**WORK REQUIRED**
Starting at the line with "Before you begin, ensure" and going on through the line with "2. **Control Vehicles:**", reproduce each line in the records below exactly and nothing more.

[Collected data]
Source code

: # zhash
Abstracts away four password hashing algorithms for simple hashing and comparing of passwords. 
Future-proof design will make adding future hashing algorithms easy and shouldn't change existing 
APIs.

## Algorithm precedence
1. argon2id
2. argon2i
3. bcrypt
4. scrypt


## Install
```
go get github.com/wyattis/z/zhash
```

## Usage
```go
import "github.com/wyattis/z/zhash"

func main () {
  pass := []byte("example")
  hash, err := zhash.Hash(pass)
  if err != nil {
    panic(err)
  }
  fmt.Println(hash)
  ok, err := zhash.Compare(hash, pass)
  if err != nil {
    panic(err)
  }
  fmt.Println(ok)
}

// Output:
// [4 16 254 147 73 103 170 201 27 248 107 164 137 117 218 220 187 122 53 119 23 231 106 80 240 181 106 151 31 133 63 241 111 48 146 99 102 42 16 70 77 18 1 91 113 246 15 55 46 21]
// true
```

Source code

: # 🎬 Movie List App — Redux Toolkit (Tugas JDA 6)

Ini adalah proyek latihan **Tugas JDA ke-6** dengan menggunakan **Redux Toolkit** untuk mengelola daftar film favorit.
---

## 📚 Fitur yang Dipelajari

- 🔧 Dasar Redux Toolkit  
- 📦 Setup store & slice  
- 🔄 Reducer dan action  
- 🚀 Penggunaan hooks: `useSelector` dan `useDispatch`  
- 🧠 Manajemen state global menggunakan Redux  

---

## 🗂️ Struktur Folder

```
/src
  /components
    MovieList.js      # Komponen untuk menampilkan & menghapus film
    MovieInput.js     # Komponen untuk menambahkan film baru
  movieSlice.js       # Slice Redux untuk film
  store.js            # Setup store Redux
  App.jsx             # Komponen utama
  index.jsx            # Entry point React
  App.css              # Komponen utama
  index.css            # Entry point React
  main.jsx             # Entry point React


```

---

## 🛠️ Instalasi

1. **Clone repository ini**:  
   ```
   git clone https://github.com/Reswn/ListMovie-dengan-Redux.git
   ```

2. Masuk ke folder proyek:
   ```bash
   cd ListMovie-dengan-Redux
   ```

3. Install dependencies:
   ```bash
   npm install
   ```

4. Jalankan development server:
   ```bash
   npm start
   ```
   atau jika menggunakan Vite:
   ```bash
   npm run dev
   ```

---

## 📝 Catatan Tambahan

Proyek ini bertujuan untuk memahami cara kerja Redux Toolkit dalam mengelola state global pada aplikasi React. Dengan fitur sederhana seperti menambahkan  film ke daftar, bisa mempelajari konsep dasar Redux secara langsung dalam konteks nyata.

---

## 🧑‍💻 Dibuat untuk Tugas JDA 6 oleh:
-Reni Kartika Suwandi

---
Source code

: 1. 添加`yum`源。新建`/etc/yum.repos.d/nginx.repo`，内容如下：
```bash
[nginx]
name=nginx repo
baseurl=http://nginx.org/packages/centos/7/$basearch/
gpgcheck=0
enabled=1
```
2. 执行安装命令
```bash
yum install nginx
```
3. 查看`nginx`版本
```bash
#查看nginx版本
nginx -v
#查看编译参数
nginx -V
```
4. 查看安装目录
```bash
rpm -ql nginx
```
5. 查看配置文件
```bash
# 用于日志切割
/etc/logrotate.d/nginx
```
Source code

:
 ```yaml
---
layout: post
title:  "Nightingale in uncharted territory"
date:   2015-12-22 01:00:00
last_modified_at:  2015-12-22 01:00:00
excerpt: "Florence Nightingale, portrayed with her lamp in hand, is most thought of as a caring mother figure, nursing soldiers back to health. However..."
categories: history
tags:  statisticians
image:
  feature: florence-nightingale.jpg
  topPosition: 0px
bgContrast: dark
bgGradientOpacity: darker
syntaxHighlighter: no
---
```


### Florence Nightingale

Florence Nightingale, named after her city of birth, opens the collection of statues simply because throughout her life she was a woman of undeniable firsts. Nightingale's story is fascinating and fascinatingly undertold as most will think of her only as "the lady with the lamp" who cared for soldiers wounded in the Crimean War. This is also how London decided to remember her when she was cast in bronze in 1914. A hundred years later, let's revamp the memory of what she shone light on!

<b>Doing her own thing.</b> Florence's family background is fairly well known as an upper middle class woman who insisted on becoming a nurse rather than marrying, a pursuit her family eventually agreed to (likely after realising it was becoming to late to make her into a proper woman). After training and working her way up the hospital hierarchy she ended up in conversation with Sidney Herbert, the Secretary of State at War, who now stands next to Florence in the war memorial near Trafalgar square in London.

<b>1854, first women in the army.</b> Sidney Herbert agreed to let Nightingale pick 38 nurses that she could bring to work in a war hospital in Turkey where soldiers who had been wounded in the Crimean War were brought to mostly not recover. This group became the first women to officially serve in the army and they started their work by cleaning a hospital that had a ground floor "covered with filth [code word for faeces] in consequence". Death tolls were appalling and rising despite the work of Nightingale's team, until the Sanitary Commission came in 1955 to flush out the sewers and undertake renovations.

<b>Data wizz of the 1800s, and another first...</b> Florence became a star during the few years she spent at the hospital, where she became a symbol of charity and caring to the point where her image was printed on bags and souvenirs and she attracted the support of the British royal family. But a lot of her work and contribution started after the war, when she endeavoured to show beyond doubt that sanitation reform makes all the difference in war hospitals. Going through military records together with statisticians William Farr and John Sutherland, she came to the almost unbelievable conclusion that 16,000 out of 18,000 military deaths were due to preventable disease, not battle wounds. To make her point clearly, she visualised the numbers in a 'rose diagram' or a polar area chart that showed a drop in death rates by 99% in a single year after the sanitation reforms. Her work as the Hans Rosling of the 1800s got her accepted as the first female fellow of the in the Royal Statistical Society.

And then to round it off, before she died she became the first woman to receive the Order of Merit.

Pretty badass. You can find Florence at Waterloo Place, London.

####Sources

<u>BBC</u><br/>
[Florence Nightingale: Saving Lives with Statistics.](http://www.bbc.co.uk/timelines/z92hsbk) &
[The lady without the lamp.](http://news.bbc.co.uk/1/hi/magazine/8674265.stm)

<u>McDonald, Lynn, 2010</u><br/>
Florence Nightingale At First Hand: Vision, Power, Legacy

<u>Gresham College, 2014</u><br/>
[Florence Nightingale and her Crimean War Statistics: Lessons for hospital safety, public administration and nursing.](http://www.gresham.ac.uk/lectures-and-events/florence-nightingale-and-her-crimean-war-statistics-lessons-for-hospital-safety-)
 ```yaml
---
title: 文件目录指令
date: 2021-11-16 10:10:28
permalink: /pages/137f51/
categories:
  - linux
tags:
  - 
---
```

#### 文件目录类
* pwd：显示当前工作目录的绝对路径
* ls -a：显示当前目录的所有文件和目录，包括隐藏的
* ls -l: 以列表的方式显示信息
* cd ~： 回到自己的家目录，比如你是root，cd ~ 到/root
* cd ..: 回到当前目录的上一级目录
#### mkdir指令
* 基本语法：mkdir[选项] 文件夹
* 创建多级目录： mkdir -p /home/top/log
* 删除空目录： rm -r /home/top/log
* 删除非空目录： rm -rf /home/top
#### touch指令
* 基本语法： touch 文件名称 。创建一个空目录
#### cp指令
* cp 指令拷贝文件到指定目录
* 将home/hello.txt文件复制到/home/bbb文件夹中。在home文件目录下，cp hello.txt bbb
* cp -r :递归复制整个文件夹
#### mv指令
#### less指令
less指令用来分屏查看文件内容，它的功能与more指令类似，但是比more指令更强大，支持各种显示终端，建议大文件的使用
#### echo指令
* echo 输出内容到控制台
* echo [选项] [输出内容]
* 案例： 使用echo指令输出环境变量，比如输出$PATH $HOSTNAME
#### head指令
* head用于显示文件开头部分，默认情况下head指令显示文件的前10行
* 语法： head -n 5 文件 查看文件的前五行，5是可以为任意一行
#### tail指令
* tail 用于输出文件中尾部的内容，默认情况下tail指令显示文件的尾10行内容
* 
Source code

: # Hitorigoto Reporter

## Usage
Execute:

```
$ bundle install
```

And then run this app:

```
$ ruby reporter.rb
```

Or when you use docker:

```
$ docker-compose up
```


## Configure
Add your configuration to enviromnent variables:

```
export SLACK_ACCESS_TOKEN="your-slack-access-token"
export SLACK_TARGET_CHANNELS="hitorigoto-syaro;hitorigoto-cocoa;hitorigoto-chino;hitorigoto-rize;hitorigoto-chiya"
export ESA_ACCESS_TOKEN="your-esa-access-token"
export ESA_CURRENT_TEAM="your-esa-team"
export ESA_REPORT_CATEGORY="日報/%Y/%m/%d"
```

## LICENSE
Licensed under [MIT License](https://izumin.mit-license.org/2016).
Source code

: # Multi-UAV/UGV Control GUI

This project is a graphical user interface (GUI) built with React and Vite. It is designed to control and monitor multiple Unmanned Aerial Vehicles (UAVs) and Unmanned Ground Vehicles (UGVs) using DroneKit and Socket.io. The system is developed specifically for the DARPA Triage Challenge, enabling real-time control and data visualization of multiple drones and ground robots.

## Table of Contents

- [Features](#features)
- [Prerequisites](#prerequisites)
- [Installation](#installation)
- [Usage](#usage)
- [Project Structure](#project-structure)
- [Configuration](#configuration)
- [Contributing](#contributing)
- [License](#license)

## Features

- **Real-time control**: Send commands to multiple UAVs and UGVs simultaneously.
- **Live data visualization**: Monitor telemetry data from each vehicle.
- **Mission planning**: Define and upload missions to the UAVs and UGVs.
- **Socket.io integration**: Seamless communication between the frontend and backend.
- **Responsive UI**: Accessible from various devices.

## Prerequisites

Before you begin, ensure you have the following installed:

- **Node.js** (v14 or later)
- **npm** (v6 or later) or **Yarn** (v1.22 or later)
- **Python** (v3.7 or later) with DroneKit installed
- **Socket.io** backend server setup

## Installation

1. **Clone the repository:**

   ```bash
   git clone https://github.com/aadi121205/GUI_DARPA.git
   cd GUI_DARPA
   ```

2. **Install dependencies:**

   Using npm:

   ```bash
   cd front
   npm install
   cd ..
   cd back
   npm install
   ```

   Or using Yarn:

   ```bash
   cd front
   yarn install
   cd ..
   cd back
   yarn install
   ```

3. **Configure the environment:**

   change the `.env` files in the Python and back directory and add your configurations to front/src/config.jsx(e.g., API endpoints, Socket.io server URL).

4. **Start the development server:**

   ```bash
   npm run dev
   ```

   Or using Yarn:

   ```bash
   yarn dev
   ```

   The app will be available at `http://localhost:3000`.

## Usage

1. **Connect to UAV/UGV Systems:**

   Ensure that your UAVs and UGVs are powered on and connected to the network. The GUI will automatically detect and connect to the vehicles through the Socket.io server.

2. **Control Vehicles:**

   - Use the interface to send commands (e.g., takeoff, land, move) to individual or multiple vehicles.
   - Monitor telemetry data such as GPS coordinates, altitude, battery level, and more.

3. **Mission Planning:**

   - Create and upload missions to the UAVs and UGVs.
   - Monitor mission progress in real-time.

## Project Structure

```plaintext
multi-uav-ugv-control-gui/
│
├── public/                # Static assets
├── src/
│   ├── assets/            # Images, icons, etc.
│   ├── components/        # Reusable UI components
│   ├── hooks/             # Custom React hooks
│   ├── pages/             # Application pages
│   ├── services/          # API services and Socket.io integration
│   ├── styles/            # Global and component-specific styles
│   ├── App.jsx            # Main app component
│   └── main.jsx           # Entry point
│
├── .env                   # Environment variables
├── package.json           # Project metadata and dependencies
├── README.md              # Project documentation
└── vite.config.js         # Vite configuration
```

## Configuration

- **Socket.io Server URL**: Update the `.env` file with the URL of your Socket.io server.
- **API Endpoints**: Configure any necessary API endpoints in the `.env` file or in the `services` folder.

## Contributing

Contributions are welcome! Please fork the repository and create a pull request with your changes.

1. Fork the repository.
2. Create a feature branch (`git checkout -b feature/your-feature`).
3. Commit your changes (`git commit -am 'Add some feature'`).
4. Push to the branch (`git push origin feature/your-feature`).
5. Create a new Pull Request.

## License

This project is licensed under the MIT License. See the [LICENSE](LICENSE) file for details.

**RESULT OF THE EXERCISE**
Before you begin, ensure you have the following installed:

- **Node.js** (v14 or later)
- **npm** (v6 or later) or **Yarn** (v1.22 or later)
- **Python** (v3.7 or later) with DroneKit installed
- **Socket.io** backend server setup

## Installation

1. **Clone the repository:**

   ```bash
   git clone https://github.com/aadi121205/GUI_DARPA.git
   cd GUI_DARPA
   ```

2. **Install dependencies:**

   Using npm:

   ```bash
   cd front
   npm install
   cd ..
   cd back
   npm install
   ```

   Or using Yarn:

   ```bash
   cd front
   yarn install
   cd ..
   cd back
   yarn install
   ```

3. **Configure the environment:**

   change the `.env` files in the Python and back directory and add your configurations to front/src/config.jsx(e.g., API endpoints, Socket.io server URL).

4. **Start the development server:**

   ```bash
   npm run dev
   ```

   Or using Yarn:

   ```bash
   yarn dev
   ```

   The app will be available at `http://localhost:3000`.

## Usage

1. **Connect to UAV/UGV Systems:**

   Ensure that your UAVs and UGVs are powered on and connected to the network. The GUI will automatically detect and connect to the vehicles through the Socket.io server.

2. **Control Vehicles:**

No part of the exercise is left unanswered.